Les intelligences artificielles apprennent à parler grâce aux « modèles de langage ». Les modèles les plus simples permettent la fonction d’autocomplétion sur le smartphone : ils proposent le mot suivant. Mais les prouesses et les progrès des modèles de langage les plus modernes tels que GPT-3, LaMDA, PaLM ou ChatGPT sont époustouflants, avec par exemple des programmes informatiques capables d’écrire dans le style d’un poète donné, de simuler des personnes décédées, d’expliquer des blagues, traduire des langues, et même produire et corriger le code informatique – ce qui aurait été impensable il y a quelques mois à peine. Pour faire cela, les modèles se basent sur des modèles de neurones de plus en plus complexes.
Quand les intelligences artificielles parlent à tort et à travers
Ceci dit, les modèles sont plus superficiels que ces exemples nous font croire. Nous avons comparé les histoires générées par des modèles de langage à des histoires écrites par des humains et constaté qu’elles étaient moins cohérentes, mais engageantes, et moins surprenantes que les histoires écrites par les humains.
Plus important encore, nous pouvons montrer que les modèles de langage actuels ont des problèmes même avec des tâches de raisonnement simples. Par exemple, lorsque nous demandons :
« L’avocat a rendu visite au médecin ; le médecin a-t-il rendu visite à l’avocat ? »

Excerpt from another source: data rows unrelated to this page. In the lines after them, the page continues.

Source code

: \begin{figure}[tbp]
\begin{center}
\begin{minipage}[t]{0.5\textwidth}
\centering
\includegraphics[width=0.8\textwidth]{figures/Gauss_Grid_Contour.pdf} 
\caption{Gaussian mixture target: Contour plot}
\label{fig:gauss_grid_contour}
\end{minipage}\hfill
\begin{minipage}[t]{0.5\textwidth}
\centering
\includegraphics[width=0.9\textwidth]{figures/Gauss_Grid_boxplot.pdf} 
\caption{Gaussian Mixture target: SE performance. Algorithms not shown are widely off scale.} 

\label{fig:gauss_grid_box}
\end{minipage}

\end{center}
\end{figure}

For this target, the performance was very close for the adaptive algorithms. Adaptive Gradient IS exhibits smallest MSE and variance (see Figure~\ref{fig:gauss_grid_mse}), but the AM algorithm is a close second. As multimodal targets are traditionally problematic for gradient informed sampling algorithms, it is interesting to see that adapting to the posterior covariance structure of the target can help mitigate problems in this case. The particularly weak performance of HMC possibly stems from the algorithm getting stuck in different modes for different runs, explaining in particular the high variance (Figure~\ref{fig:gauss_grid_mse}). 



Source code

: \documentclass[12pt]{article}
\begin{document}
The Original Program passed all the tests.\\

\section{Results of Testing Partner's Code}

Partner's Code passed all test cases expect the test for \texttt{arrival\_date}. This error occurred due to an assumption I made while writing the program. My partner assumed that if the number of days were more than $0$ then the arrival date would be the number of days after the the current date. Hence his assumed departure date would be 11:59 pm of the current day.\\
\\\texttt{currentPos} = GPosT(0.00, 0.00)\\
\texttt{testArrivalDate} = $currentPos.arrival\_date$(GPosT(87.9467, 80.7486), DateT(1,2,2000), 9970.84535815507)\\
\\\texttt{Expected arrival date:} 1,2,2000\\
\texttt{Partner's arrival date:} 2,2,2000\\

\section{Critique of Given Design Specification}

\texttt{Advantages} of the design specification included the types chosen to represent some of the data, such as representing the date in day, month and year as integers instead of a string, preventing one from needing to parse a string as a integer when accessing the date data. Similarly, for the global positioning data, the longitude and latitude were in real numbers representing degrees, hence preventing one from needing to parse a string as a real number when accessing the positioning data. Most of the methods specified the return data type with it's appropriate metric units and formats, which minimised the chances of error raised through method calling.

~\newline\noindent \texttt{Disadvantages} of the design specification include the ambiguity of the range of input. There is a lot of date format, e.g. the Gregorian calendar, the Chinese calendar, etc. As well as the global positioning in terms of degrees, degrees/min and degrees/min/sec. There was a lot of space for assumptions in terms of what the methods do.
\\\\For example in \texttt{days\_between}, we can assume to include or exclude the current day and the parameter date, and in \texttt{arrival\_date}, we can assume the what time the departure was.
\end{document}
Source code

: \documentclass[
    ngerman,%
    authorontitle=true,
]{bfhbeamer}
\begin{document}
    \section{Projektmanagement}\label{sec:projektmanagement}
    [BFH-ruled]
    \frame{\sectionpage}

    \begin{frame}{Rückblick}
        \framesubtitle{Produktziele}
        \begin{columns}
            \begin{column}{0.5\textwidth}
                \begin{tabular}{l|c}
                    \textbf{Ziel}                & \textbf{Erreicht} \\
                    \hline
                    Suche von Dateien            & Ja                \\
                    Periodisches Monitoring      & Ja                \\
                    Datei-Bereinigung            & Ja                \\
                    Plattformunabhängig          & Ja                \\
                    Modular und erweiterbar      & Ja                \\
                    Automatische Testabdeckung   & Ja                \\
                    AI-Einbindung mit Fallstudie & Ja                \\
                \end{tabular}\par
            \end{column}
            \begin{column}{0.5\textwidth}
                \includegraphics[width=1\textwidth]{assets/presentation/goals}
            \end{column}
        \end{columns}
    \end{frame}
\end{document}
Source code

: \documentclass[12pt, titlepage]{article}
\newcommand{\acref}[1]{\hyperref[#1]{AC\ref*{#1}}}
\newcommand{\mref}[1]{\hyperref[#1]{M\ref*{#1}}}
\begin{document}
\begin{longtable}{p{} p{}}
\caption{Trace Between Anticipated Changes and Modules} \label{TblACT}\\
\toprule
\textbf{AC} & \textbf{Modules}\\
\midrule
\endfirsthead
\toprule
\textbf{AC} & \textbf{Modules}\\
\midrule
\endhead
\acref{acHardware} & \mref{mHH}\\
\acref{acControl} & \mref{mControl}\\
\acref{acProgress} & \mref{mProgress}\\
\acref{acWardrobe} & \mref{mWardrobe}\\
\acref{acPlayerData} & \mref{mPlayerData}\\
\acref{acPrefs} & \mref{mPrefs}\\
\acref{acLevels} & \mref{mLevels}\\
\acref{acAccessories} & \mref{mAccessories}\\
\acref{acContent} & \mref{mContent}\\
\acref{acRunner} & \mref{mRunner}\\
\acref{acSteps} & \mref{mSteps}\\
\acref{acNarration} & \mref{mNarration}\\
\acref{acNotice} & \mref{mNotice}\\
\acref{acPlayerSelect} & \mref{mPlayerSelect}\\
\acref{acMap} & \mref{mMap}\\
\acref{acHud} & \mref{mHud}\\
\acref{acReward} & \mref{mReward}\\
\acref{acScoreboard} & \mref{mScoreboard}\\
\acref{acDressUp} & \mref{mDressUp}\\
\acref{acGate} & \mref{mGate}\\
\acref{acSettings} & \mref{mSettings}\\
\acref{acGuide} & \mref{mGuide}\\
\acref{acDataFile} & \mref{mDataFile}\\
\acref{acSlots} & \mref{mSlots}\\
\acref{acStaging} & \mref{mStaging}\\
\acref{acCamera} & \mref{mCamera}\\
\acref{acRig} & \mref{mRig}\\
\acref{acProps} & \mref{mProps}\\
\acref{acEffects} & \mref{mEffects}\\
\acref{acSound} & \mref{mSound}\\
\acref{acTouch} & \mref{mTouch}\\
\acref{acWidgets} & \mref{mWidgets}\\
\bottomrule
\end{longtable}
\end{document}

… les modèles de langage simples ont tendance à dire oui. GPT3 répond même que l’avocat n’a pas rendu visite au médecin. Une raison possible que nous sommes en train d’explorer est que ces modèles de langage encodent les positions des mots de manière symétrique, et donc ils ne font pas la distinction entre « avant le verbe » et « après le verbe », ce qui complique la distinction du sujet et de l’objet dans une phrase.
De plus, les limites théoriques des modèles de langage basés sur les « transformateurs » signifient qu’ils ne peuvent pas distinguer les séquences paires et impaires d’un certain élément, si celles-ci sont intercalées avec un autre élément. En pratique, cela signifie que les modèles ne peuvent pas résoudre une tâche que nous appelons la « tâche pizza » – une simple énigme de la forme :
« La lumière est éteinte. J’appuie sur l’interrupteur d’éclairage. Je mange une pizza. J’appuie sur l’interrupteur d’éclairage. La lumière est-elle allumée ? »
Ici, une séquence paire d’interrupteurs d’éclairage signifie que la lumière est éteinte, mais un modèle BERT n’arrive pas à l’apprendre. Les modèles les plus puissants actuellement (GPT-3 et chatGPT) refusent catégoriquement de conclure que la lumière est éteinte.
Les modèles de langage d’aujourd’hui ont également des difficultés avec la négation, et réussissent généralement mal les tâches de raisonnement dès que celles-ci sont plus complexes. Par exemple, considérons l’énigme suivante de l’examen national des fonctionnaires de Chine :
« David connaît l’ami de M. Zhang, Jack, et Jack connaît l’amie de David, Mme Lin. Tous ceux qui connaissent Jack ont une maîtrise, et tous ceux qui connaissent Mme Lin sont de Shanghai. Qui est de Shanghai et a une maîtrise ? »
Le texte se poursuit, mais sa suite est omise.